Stored data entries:
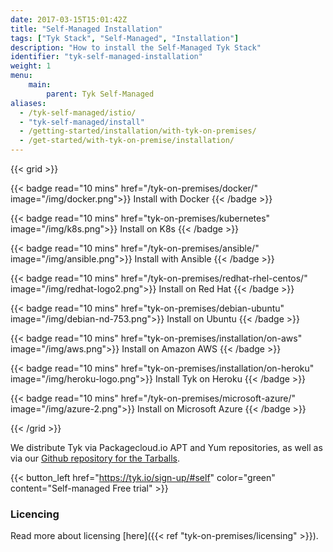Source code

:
 ```yaml
---
date: 2017-03-15T15:01:42Z
title: "Self-Managed Installation"
tags: ["Tyk Stack", "Self-Managed", "Installation"]
description: "How to install the Self-Managed Tyk Stack"
identifier: "tyk-self-managed-installation"
weight: 1
menu: 
    main:
        parent: Tyk Self-Managed
aliases:
  - /tyk-self-managed/istio/
  - "tyk-self-managed/install"
  - /getting-started/installation/with-tyk-on-premises/
  - /get-started/with-tyk-on-premise/installation/
---
```


{{< grid >}}

{{< badge read="10 mins" href="/tyk-on-premises/docker/" image="/img/docker.png">}}
Install with Docker 
{{< /badge >}}

{{< badge read="10 mins" href="tyk-on-premises/kubernetes" image="/img/k8s.png">}}
Install on K8s 
{{< /badge >}}

{{< badge read="10 mins" href="/tyk-on-premises/ansible/" image="/img/ansible.png">}}
Install with Ansible 
{{< /badge >}}

{{< badge read="10 mins" href="/tyk-on-premises/redhat-rhel-centos/" image="/img/redhat-logo2.png">}}
Install on Red Hat 
{{< /badge >}}

{{< badge read="10 mins" href="tyk-on-premises/debian-ubuntu" image="/img/debian-nd-753.png">}}
Install on Ubuntu 
{{< /badge >}}

{{< badge read="10 mins" href="tyk-on-premises/installation/on-aws" image="/img/aws.png">}}
Install on Amazon AWS 
{{< /badge >}}

{{< badge read="10 mins" href="tyk-on-premises/installation/on-heroku" image="/img/heroku-logo.png">}}
Install Tyk on Heroku 
{{< /badge >}}

{{< badge read="10 mins" href="/tyk-on-premises/microsoft-azure/" image="/img/azure-2.png">}}
Install on Microsoft Azure 
{{< /badge >}}

{{< /grid >}}

We distribute Tyk via Packagecloud.io APT and Yum repositories, as well as via our [Github repository for the Tarballs](http://upstart.ubuntu.com/cookbook/).

{{< button_left href="https://tyk.io/sign-up/#self" color="green" content="Self-managed Free trial" >}}

### Licencing

Read more about licensing [here]({{< ref "tyk-on-premises/licensing" >}}).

▶ Your objective
Return an exact transcription of the entries above, excluding each image.

▶ Exercise output
Source code

:
 ```yaml
---
date: 2017-03-15T15:01:42Z
title: "Self-Managed Installation"
tags: ["Tyk Stack", "Self-Managed", "Installation"]
description: "How to install the Self-Managed Tyk Stack"
identifier: "tyk-self-managed-installation"
weight: 1
menu: 
    main:
        parent: Tyk Self-Managed
aliases:
  - /tyk-self-managed/istio/
  - "tyk-self-managed/install"
  - /getting-started/installation/with-tyk-on-premises/
  - /get-started/with-tyk-on-premise/installation/
---
```


{{< grid >}}

{{< badge read="10 mins" href="/tyk-on-premises/docker/" image="/img/docker.png">}}
Install with Docker 
{{< /badge >}}

{{< badge read="10 mins" href="tyk-on-premises/kubernetes" image="/img/k8s.png">}}
Install on K8s 
{{< /badge >}}

{{< badge read="10 mins" href="/tyk-on-premises/ansible/" image="/img/ansible.png">}}
Install with Ansible 
{{< /badge >}}

{{< badge read="10 mins" href="/tyk-on-premises/redhat-rhel-centos/" image="/img/redhat-logo2.png">}}
Install on Red Hat 
{{< /badge >}}

{{< badge read="10 mins" href="tyk-on-premises/debian-ubuntu" image="/img/debian-nd-753.png">}}
Install on Ubuntu 
{{< /badge >}}

{{< badge read="10 mins" href="tyk-on-premises/installation/on-aws" image="/img/aws.png">}}
Install on Amazon AWS 
{{< /badge >}}

{{< badge read="10 mins" href="tyk-on-premises/installation/on-heroku" image="/img/heroku-logo.png">}}
Install Tyk on Heroku 
{{< /badge >}}

{{< badge read="10 mins" href="/tyk-on-premises/microsoft-azure/" image="/img/azure-2.png">}}
Install on Microsoft Azure 
{{< /badge >}}

{{< /grid >}}

We distribute Tyk via Packagecloud.io APT and Yum repositories, as well as via our [Github repository for the Tarballs](http://upstart.ubuntu.com/cookbook/).

{{< button_left href="https://tyk.io/sign-up/#self" color="green" content="Self-managed Free trial" >}}

### Licencing

Read more about licensing [here]({{< ref "tyk-on-premises/licensing" >}}).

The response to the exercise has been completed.